In this quick-start we will create index for searching in WikiBooks. There are two essential parts, Summa server responsible for indexing text data and Summa client that is required for communicating with Summa server.
Although there is a GRPC API you may want to use through tools like grpcurl
, here we will use Summa client implemented in Python.
Install
Prerequisite:
summa-server
is distributed as a prebuilt Docker image hosted on Dockerhub, or may be build from sources. Summa exposes its APIs through GRPC what makes available it to use in all languages having GRPC client libraries. Additionally, there is an aiosumma
Python packages that provides Python client and CLI.
Summa Server
We are going to pull and launch summa-server
through Docker. Pulling can be done by docker pull
# Pull actual image for `summa-server`
docker pull izihawa/summa-server:testing
# Create local directory for storing index
mkdir data
# Generate config for `summa-server`
# -a flag is for setting listen address of GRPC API
docker run izihawa/summa-server:testing generate-config -d /data \
-a 0.0.0.0:8082 > summa.yaml
# Launch `summa-server`
docker run -v $(pwd)/summa.yaml:/summa.yaml -v $(pwd)/data:/data -p 8082:8082 \
izihawa/summa-server:testing serve /summa.yaml
After the last command you should see starting logs of summa-server
, something like
2022-11-17T16:14:00.712450Z INFO main lifecycle: summa_server::servers::metrics: action="binded" endpoint="0.0.0.0:8084"
2022-11-17T16:14:00.714536Z INFO main lifecycle: summa_server::servers::grpc: action="binded" endpoint="0.0.0.0:8082"
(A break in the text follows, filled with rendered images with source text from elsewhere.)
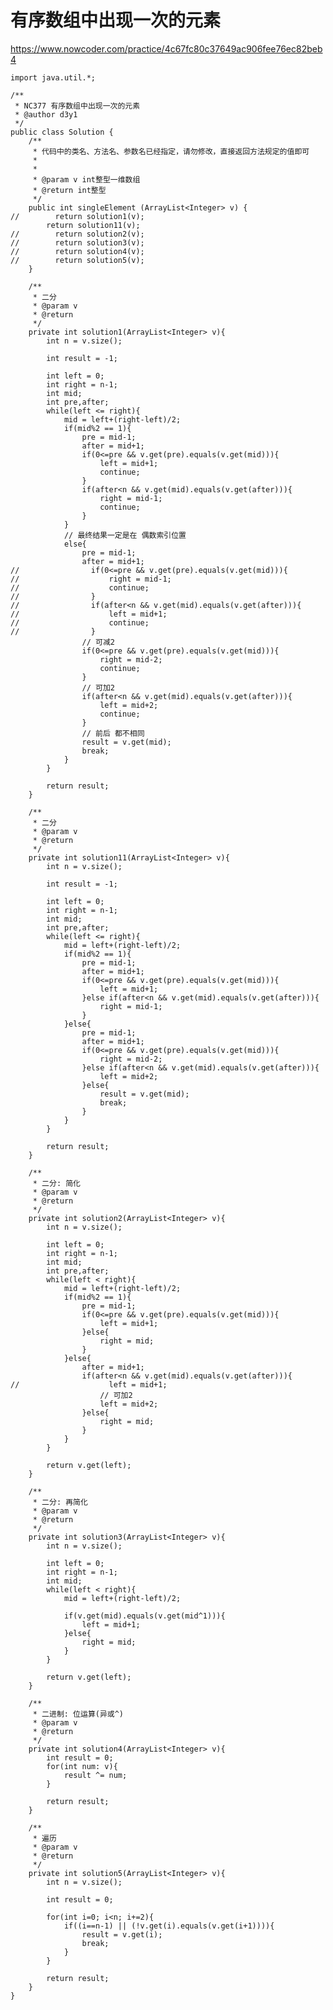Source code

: # 有序数组中出现一次的元素
https://www.nowcoder.com/practice/4c67fc80c37649ac906fee76ec82beb4

    import java.util.*;
    
    /**
     * NC377 有序数组中出现一次的元素
     * @author d3y1
     */
    public class Solution {
        /**
         * 代码中的类名、方法名、参数名已经指定，请勿修改，直接返回方法规定的值即可
         *
         *
         * @param v int整型一维数组
         * @return int整型
         */
        public int singleElement (ArrayList<Integer> v) {
    //        return solution1(v);
            return solution11(v);
    //        return solution2(v);
    //        return solution3(v);
    //        return solution4(v);
    //        return solution5(v);
        }
    
        /**
         * 二分
         * @param v
         * @return
         */
        private int solution1(ArrayList<Integer> v){
            int n = v.size();
    
            int result = -1;
    
            int left = 0;
            int right = n-1;
            int mid;
            int pre,after;
            while(left <= right){
                mid = left+(right-left)/2;
                if(mid%2 == 1){
                    pre = mid-1;
                    after = mid+1;
                    if(0<=pre && v.get(pre).equals(v.get(mid))){
                        left = mid+1;
                        continue;
                    }
                    if(after<n && v.get(mid).equals(v.get(after))){
                        right = mid-1;
                        continue;
                    }
                }
                // 最终结果一定是在 偶数索引位置
                else{
                    pre = mid-1;
                    after = mid+1;
    //                if(0<=pre && v.get(pre).equals(v.get(mid))){
    //                    right = mid-1;
    //                    continue;
    //                }
    //                if(after<n && v.get(mid).equals(v.get(after))){
    //                    left = mid+1;
    //                    continue;
    //                }
                    // 可减2
                    if(0<=pre && v.get(pre).equals(v.get(mid))){
                        right = mid-2;
                        continue;
                    }
                    // 可加2
                    if(after<n && v.get(mid).equals(v.get(after))){
                        left = mid+2;
                        continue;
                    }
                    // 前后 都不相同
                    result = v.get(mid);
                    break;
                }
            }
    
            return result;
        }
    
        /**
         * 二分
         * @param v
         * @return
         */
        private int solution11(ArrayList<Integer> v){
            int n = v.size();
    
            int result = -1;
    
            int left = 0;
            int right = n-1;
            int mid;
            int pre,after;
            while(left <= right){
                mid = left+(right-left)/2;
                if(mid%2 == 1){
                    pre = mid-1;
                    after = mid+1;
                    if(0<=pre && v.get(pre).equals(v.get(mid))){
                        left = mid+1;
                    }else if(after<n && v.get(mid).equals(v.get(after))){
                        right = mid-1;
                    }
                }else{
                    pre = mid-1;
                    after = mid+1;
                    if(0<=pre && v.get(pre).equals(v.get(mid))){
                        right = mid-2;
                    }else if(after<n && v.get(mid).equals(v.get(after))){
                        left = mid+2;
                    }else{
                        result = v.get(mid);
                        break;
                    }
                }
            }
    
            return result;
        }
    
        /**
         * 二分: 简化
         * @param v
         * @return
         */
        private int solution2(ArrayList<Integer> v){
            int n = v.size();
    
            int left = 0;
            int right = n-1;
            int mid;
            int pre,after;
            while(left < right){
                mid = left+(right-left)/2;
                if(mid%2 == 1){
                    pre = mid-1;
                    if(0<=pre && v.get(pre).equals(v.get(mid))){
                        left = mid+1;
                    }else{
                        right = mid;
                    }
                }else{
                    after = mid+1;
                    if(after<n && v.get(mid).equals(v.get(after))){
    //                    left = mid+1;
                        // 可加2
                        left = mid+2;
                    }else{
                        right = mid;
                    }
                }
            }
    
            return v.get(left);
        }
    
        /**
         * 二分: 再简化
         * @param v
         * @return
         */
        private int solution3(ArrayList<Integer> v){
            int n = v.size();
    
            int left = 0;
            int right = n-1;
            int mid;
            while(left < right){
                mid = left+(right-left)/2;
    
                if(v.get(mid).equals(v.get(mid^1))){
                    left = mid+1;
                }else{
                    right = mid;
                }
            }
    
            return v.get(left);
        }
    
        /**
         * 二进制: 位运算(异或^)
         * @param v
         * @return
         */
        private int solution4(ArrayList<Integer> v){
            int result = 0;
            for(int num: v){
                result ^= num;
            }
    
            return result;
        }
    
        /**
         * 遍历
         * @param v
         * @return
         */
        private int solution5(ArrayList<Integer> v){
            int n = v.size();
    
            int result = 0;
    
            for(int i=0; i<n; i+=2){
                if((i==n-1) || (!v.get(i).equals(v.get(i+1)))){
                    result = v.get(i);
                    break;
                }
            }
    
            return result;
        }
    }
2022-11-17T16:14:00.752511Z INFO main summa_server::services::index_service: action="index_holders" index_holders={}
Aiosumma
aiosumma
is a Python package for using Summa GRPC API from Python and Terminal. Let’s install it:
# (Optional) Create virtual env for `aiosumma`
python3 -m venv venv
source venv/bin/acticate
# Install aiosumma
pip3 install -U aiosumma
grpcurl
You may also use curl
-alike tool for reaching summa-server
though Terminal. You may download its binary from their repository or install through brew on MacOS: brew install grpcurl
Create Index
Summa is a schemaful search engines. It requires from you to define fields what you are going to use. Let’s create a schema for WikiBooks:
# Create index schema in file
cat << EOF > schema.yaml
---
# yamllint disable rule:key-ordering
blocksize: 131072
compression: Zstd
index_name: books
index_attributes:
conflict_strategy: OVERWRITE_ALWAYS
description: Wiki
multi_fields: ["category"]
index_engine:
file: {}
schema: >
- name: category
type: text
options:
indexing:
fieldnorms: true
record: position
tokenizer: default
stored: true
- name: content_model
type: text
options:
indexing:
fieldnorms: true
record: basic
tokenizer: default
stored: true
- name: opening_text
type: text
options:
indexing:
fieldnorms: true
record: position
tokenizer: default
stored: true
- name: auxiliary_text
type: text
options:
indexing:
fieldnorms: true
record: position
tokenizer: default
stored: true
- name: language
type: text
options:
indexing:
fieldnorms: true
record: basic
tokenizer: default
stored: true
- name: title
type: text
options:
indexing:
fieldnorms: true
record: position
tokenizer: default
stored: true
- name: text
type: text
options:
indexing:
fieldnorms: true
record: position
tokenizer: default
stored: true
- name: timestamp
type: date
options:
fast: true
fieldnorms: false
indexed: true
stored: true
- name: create_timestamp
type: date
options:
fast: true
fieldnorms: false
indexed: true
stored: true
- name: popularity_score
type: f64
options:
fast: true
fieldnorms: false
indexed: true
stored: true
- name: incoming_links
type: u64
options:
fast: true
fieldnorms: false
indexed: true
stored: true
- name: namespace
type: u64
options:
fast: true
fieldnorms: false
indexed: true
stored: true
EOF
# Create index
summa-cli localhost:8082 - create-index-from-file schema.yaml
Add Documents
WikiBooks provides weekly dumps of their books’ database. Let’s download their dump and index it in Summa:
# Download sample dataset
CURRENT_DUMP=$(curl -s -L "https://dumps.wikimedia.org/other/cirrussearch/current" | grep -oh '\"enwikibooks.*\content.json\.gz\"' | tr -d '"')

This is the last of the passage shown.